THE Irish government today released a four-year austerity plan described as “draconian” and “staggeringly austere” by analysts, with €15bn (£12.6bn) of budget cuts planned by 2014.
But the measures failed to placate the markets, where Irish bond yields continued to rise on fears that the government will be unable to get the cuts through parliament: 10-year yields jumped to 8.9 per cent, just short of the highs they reached before Ireland announced its intention to apply for a bailout.
The cost of insuring Irish debt also rose, with credit default swaps rising by 16 basis points (bps) to 595bps, meaning it now costs €595,000 to insure €10m’s worth of debt.

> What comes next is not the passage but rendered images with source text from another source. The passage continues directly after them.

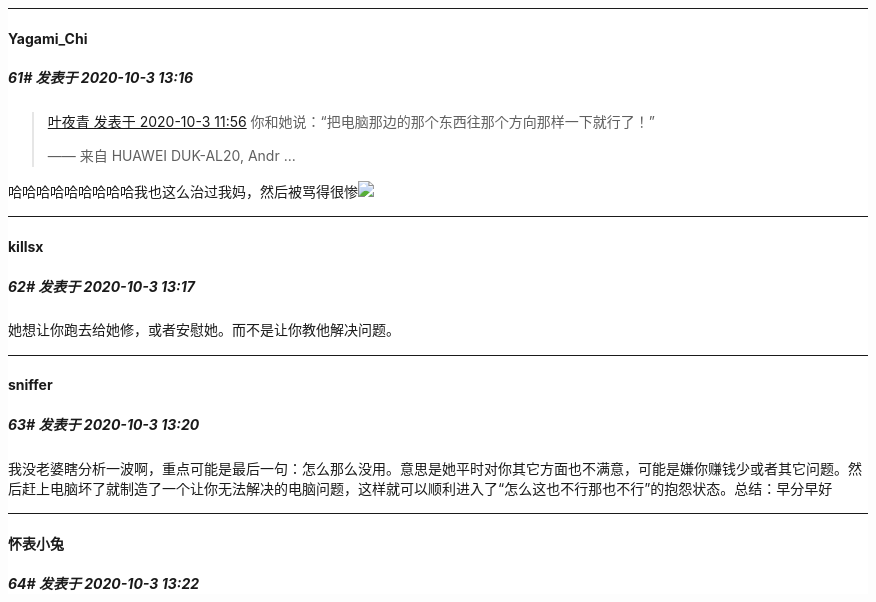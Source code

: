 







*****

####  Yagami_Chi  
##### 61#       发表于 2020-10-3 13:16



<blockquote><a href="httphttps://bbs.saraba1st.com/2b/forum.php?mod=redirect&amp;goto=findpost&amp;pid=48939043&amp;ptid=1963144" target="_blank">叶夜青 发表于 2020-10-3 11:56</a>
你和她说：“把电脑那边的那个东西往那个方向那样一下就行了！”

—— 来自 HUAWEI DUK-AL20, Andr ...</blockquote>
哈哈哈哈哈哈哈哈哈我也这么治过我妈，然后被骂得很惨<img src="https://static.saraba1st.com/image/smiley/face2017/136.png" referrerpolicy="no-referrer">







*****

####  killsx  
##### 62#       发表于 2020-10-3 13:17




她想让你跑去给她修，或者安慰她。而不是让你教他解决问题。







*****

####  sniffer  
##### 63#       发表于 2020-10-3 13:20




我没老婆瞎分析一波啊，重点可能是最后一句：怎么那么没用。意思是她平时对你其它方面也不满意，可能是嫌你赚钱少或者其它问题。然后赶上电脑坏了就制造了一个让你无法解决的电脑问题，这样就可以顺利进入了“怎么这也不行那也不行”的抱怨状态。总结：早分早好







*****

####  怀表小兔  
##### 64#       发表于 2020-10-3 13:22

Economists welcomed the depth of the cuts but were sceptical about the plan’s growth forecasts: it predicts an average growth rate of 2.75 per cent over the next three years despite a likely contraction in the economy during 2010.
People immediately took to the streets to protest against the plans, which would come on top of €15bn of cuts already made. The new cuts involve slashing Ireland’s minimum wage – one of the highest in Europe – by one euro to €7.65, reducing the public sector payroll by 24,750 and cutting wages for new hires by 10 per cent. Welfare payments will also be reduced by €2.8bn.

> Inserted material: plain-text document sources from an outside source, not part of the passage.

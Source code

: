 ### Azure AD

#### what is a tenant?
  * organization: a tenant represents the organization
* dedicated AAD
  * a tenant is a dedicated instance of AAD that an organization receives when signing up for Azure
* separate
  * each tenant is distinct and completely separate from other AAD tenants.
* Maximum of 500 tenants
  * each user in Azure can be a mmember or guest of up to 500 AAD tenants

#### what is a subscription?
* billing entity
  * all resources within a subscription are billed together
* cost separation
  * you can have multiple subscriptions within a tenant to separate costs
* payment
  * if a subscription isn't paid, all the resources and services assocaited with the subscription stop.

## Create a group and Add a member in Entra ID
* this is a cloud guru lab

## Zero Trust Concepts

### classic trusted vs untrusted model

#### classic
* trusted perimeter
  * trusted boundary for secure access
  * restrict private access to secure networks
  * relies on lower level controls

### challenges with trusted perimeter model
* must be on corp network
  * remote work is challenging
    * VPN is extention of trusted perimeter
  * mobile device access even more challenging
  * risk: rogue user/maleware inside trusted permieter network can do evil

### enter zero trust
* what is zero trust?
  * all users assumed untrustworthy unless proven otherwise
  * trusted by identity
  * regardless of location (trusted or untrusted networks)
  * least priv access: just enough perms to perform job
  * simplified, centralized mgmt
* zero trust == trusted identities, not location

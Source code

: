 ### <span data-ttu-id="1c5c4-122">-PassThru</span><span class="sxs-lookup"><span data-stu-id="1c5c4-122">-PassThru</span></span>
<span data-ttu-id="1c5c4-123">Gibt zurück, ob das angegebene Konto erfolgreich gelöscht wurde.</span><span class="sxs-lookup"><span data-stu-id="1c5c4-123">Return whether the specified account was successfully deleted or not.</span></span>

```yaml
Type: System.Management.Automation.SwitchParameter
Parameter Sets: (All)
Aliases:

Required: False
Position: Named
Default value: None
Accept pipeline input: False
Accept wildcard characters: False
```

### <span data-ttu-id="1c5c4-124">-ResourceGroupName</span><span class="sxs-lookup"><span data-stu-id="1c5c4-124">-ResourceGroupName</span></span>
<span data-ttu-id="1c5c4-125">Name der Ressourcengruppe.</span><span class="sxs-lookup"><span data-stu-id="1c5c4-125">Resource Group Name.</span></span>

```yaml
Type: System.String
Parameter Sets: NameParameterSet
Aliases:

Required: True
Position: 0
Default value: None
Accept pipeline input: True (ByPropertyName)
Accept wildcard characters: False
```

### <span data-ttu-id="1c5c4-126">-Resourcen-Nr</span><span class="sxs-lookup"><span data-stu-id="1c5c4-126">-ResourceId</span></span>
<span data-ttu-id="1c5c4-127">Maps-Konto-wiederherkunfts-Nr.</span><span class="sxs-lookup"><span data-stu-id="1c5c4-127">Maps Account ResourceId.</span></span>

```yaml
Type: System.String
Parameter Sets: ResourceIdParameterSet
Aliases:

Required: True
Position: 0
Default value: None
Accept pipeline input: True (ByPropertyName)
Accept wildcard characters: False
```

Overall, the plan makes €7bn’s worth of cuts in services, €3bn in capital expenditure and makes up the rest with €5bn of tax rises. The cuts are to be front-loaded, with €4.5bn of cuts and €1.5bn of tax rises to come in 2011.

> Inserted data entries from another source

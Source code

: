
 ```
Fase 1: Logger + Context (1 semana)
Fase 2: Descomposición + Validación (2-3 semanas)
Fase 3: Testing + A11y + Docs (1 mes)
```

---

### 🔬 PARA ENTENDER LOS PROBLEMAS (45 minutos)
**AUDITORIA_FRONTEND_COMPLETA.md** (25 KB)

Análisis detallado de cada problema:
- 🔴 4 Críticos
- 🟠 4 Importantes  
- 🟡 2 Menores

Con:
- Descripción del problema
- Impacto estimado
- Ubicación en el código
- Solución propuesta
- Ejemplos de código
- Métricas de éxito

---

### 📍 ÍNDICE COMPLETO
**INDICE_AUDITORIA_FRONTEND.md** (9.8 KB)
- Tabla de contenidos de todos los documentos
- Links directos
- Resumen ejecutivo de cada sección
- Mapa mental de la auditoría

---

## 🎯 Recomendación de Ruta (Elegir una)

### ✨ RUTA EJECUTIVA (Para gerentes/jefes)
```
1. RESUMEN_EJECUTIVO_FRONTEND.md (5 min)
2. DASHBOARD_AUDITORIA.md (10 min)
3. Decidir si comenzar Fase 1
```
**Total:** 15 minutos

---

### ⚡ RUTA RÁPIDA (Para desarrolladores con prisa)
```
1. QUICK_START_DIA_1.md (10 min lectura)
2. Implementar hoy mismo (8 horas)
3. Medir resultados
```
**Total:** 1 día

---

However, the tax changes do not include any rise in the country’s flagship 12.5 per cent corporation tax rate – one of the lowest in Europe. Instead, the government proposes raising VAT to 23 per cent over three years (from 21 per cent now), reducing the value of income tax credits and tax bands by 16.5 per cent and doubling its carbon tax to €30 per tonne.
Irish Prime Minister Brian Cowen, who yesterday confirmed the EU/IMF bailout would be €85bn said: “The size of the crisis means that no one will be sheltered from the contribution that has to be made towards national recovery.”
But with two independent MPs defecting from the government coalition this week, Cowen is short of the votes needed to pass the package.
And even if it passes, it does not address the insolvency of the country’s banking system. Commerzbank’s Peter Dixon said: “The underlying problem of the massive hole in banking sector balance sheets is yet to be tackled.”